SOCY 302: Sociological Theory

Professor Mathieu Deflem, Ph.D.
University of South Carolina
Department of Sociology
Office: Sloan 217


This course presents an undergraduate-level introduction to selected developments in sociological theory. The approach to the issues explored in sociological theory is both chronological and perspective oriented, so that classical as well as modern and some contemporary theories will be reviewed and a useful variety of perspectives will be explored. While the specific selection of theories in this course is partly motivated by the instructor's expertise, the selection is nonetheless broad.

Because this is a sociological theory course for sociology students with a variety of interests, special attention will be paid to exploring the fruitfulness of the introduced theoretical ideas for the analysis of various substantive matters of society, such as law, crime, family, religion, culture, and other empirical issues.

The final grade for the course is based on three tests and a (cumulative) final exam.
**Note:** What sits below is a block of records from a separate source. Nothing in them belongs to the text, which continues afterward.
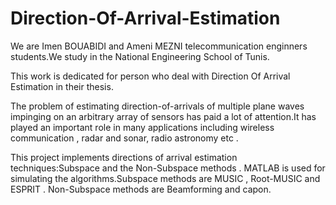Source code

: # Direction-Of-Arrival-Estimation
We are Imen BOUABIDI and Ameni MEZNI telecommunication enginners students.We study in the National Engineering School of Tunis.

This work is dedicated for person who deal with Direction Of Arrival Estimation in their thesis.

The problem of estimating direction-of-arrivals of multiple plane waves impinging on an arbitrary array of sensors has paid a lot of attention.It has played an important role in many applications including wireless communication , radar and sonar, radio astronomy etc .

This project implements directions of arrival estimation techniques:Subspace and the Non-Subspace methods . MATLAB is used for simulating the algorithms.Subspace methods are MUSIC , Root-MUSIC and ESPRIT . Non-Subspace methods are Beamforming and capon.




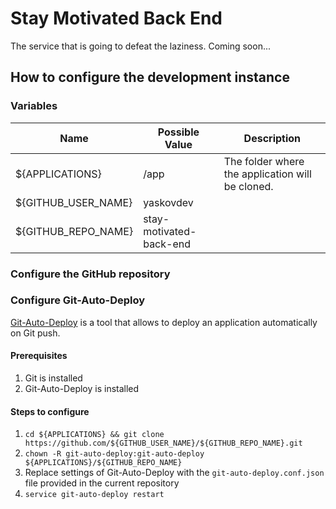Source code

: # Stay Motivated Back End

The service that is going to defeat the laziness. Coming soon...

## How to configure the development instance

### Variables

| Name                | Possible Value               | Description                                      |
| ------------------- | ---------------------------- | ------------------------------------------------ |
| ${APPLICATIONS}     | /app                         | The folder where the application will be cloned. |
| ${GITHUB_USER_NAME} | yaskovdev                    |                                                  |
| ${GITHUB_REPO_NAME} | stay-motivated-back-end      |                                                  |

### Configure the GitHub repository

### Configure Git-Auto-Deploy

[Git-Auto-Deploy](https://github.com/olipo186/Git-Auto-Deploy) is a tool that allows to deploy an application automatically on Git push.

#### Prerequisites

1. Git is installed
2. Git-Auto-Deploy is installed

#### Steps to configure

1. `cd ${APPLICATIONS} && git clone https://github.com/${GITHUB_USER_NAME}/${GITHUB_REPO_NAME}.git`
2. `chown -R git-auto-deploy:git-auto-deploy ${APPLICATIONS}/${GITHUB_REPO_NAME}`
3. Replace settings of Git-Auto-Deploy with the `git-auto-deploy.conf.json` file provided in the current repository
4. `service git-auto-deploy restart`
Consult the university calendar for important dates. Useful information on classroom issues is provided by the Office of Academic Integrity, such as its integrity policies (including the Honor Code and the Student Code of Conduct).

The syllabus is available to all registered students via Blackboard

        Introduction: What is Theory?
        1. The Classical Tradition 
            - From Social Philosophy to Social Science
            - Emile Durkheim
            - Max Weber
        2. Variations in Modern Sociological Theory
            - Systems Theory: Talcott Parsons
            - Structural Functionalism: Robert K. Merton
            - Conflict Theory: Lewis Coser
            - Radical Sociology: C. Wright Mills
            - Dramaturgy: Erving Goffman
            - Behaviorism: George C. Homans 
        3. Some Aspects of Sociological Theory Today 
            - Feminist Perspectives
            - Public Sociology? 


Students are expected to do the readings in advance of the class and to study all relevant points of those readings, especially inasmuch as they are also discussed in the lectures. The required readings for this course consist of both primary texts, written by the theorists discussed, as well as selected secondary texts that provide overviews and summaries of relevant theories.

All readings are available as pdf files in the course documents section on Blackboard.